Grief and Gratitude
For me, 2023 was a year of Grief and Gratitude. I experienced devastating loss that made me question my spiritual beliefs. Has that ever happened with you? Have you felt shaken by something that you previously never doubted?
From prayers to petitions, I begged and beseeched my ancestors, spirit guides, guardians, angels, and everyone else I could rally to grant me my heart’s wish with the persistence of water droplets that cut through stone. That was in 2021.
And eventually, They came through! The joy I experienced in 2022 felt unparalleled. Rapturous. The promise and potential was great. I provided altar offerings and maintained my meditations. I navigated challenges with agility and faith until the challenges outweighed the rewards and the struggle quieted the praise.

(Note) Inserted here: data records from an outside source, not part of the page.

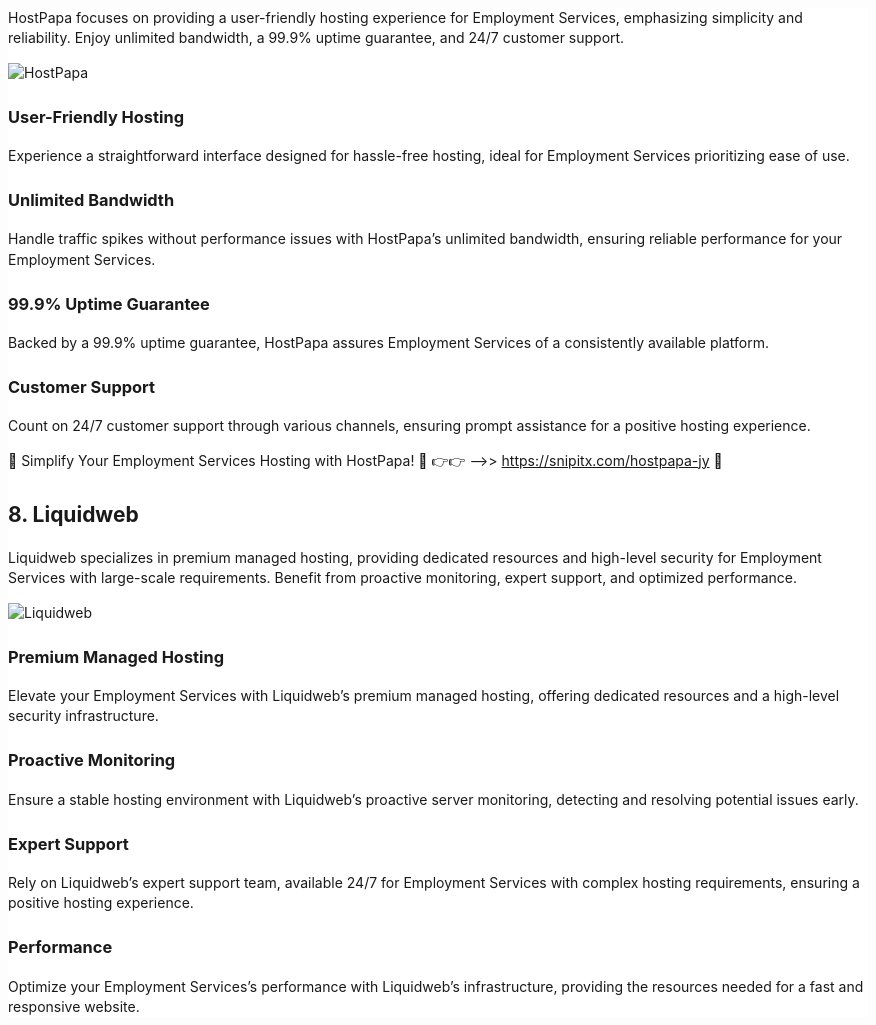 HostPapa focuses on providing a user-friendly hosting experience for Employment Services, emphasizing simplicity and reliability. Enjoy unlimited bandwidth, a 99.9% uptime guarantee, and 24/7 customer support.

![HostPapa](https://i.imgur.com/ouDTkvl.jpeg "HostPapa Hosting")

### User-Friendly Hosting
Experience a straightforward interface designed for hassle-free hosting, ideal for Employment Services prioritizing ease of use.

### Unlimited Bandwidth
Handle traffic spikes without performance issues with HostPapa’s unlimited bandwidth, ensuring reliable performance for your Employment Services.

### 99.9% Uptime Guarantee
Backed by a 99.9% uptime guarantee, HostPapa assures Employment Services of a consistently available platform.

### Customer Support
Count on 24/7 customer support through various channels, ensuring prompt assistance for a positive hosting experience.

🌈 Simplify Your Employment Services Hosting with HostPapa! 🚀
👉👉 -->> https://snipitx.com/hostpapa-jy 🚀

## 8. Liquidweb

Liquidweb specializes in premium managed hosting, providing dedicated resources and high-level security for Employment Services with large-scale requirements. Benefit from proactive monitoring, expert support, and optimized performance.

![Liquidweb](https://i.imgur.com/4IvT9SC.jpeg "Liquidweb Hosting")

### Premium Managed Hosting
Elevate your Employment Services with Liquidweb’s premium managed hosting, offering dedicated resources and a high-level security infrastructure.

### Proactive Monitoring
Ensure a stable hosting environment with Liquidweb’s proactive server monitoring, detecting and resolving potential issues early.

### Expert Support
Rely on Liquidweb’s expert support team, available 24/7 for Employment Services with complex hosting requirements, ensuring a positive hosting experience.

### Performance
Optimize your Employment Services’s performance with Liquidweb’s infrastructure, providing the resources needed for a fast and responsive website.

The Lord giveth and the Lord taketh away.
I remember the headaches I gave myself from crying. The headaches I gave myself while remaining mindful and present during client sessions. The headaches I gave myself when I forgot to wear my night guard.
I stopped praying. I stopped meditating. I stopped believing. I felt abandoned. Why would I ask for anything else, I thought? Clearly I was cursed and any blessing was sure to be as well. I felt fraudulent for championing others’ beliefs. No need to project my shit onto them, right? Maybe their God loves them. I felt envious.
I turned my intentions to basic needs. During my grieving process, I neglected nutrition — didn’t really have an appetite — and experienced both hypersomnia and insomnia. My hygiene was in tact only when I left the house. I cried between client sessions and sometimes bit the inside of my cheek during sessions to maintain composure. I often tasted blood.
After focusing on my basic needs until the practice became routine, I turned my attention on my internal family. My Inner Child, Ego, and Higher Self had several tearful, often angry, family meetings. Each needed something different from me. My inner child needed me to laugh again, to be creative, and to stop scaring her. My Ego needed to regain trust in me to let me lead. My Higher Self needed me to tap into my long-term memory for proof that this too shall pass. The journey to meet the needs of my internal family took several forms. I made self-reflective lists that played a role in my healing, journaled daily for insight and expression, read tarot cards to explore various scenarios and avenues of acceptance, practiced aromatherapy and breathwork to steady my nervous system, and met with my therapist and coach to inch closer towards forgiveness.
The most important aspect of my healing, however, was gratitude. I thanked my Inner Child for her relentless positivity and ability to rhyme affirmations. I thanked my Ego for her sassy attitude that fired me up during depressive episodes and made me giggle with devious delight. I thanked my Higher Self for keeping me grounded, helping me take accountability instead of sinking into victimhood. I thanked my beautiful mother for flying across the country to care for me (she had never heard the sound of my heart breaking and it scared her). I thanked my courageous clients for their vulnerability that challenged me to strengthen my resilience and empathy. And eventually, I thanked my Self for making the most out of every negative Taurus trait; stubbornly never giving up, defiantly maintaining my sobriety, and begrudgingly figuring out a way to move forward without triggering workaholism or spiritual bypass.
That last part was key. I recognized how much I previously deferred to the Universe and how ridiculous it was to confer blame. My human issues are way below God’s pay grade, okay? I learned to have more self-belief, to see the Divinity within myself. And that’s how I will start the new year — with humility, wisdom, and gratitude.
The stability with which I start 2024 is a testament to my holistic practices. I look forward to sharing these with you and enhancing my knowledge with your wisdom.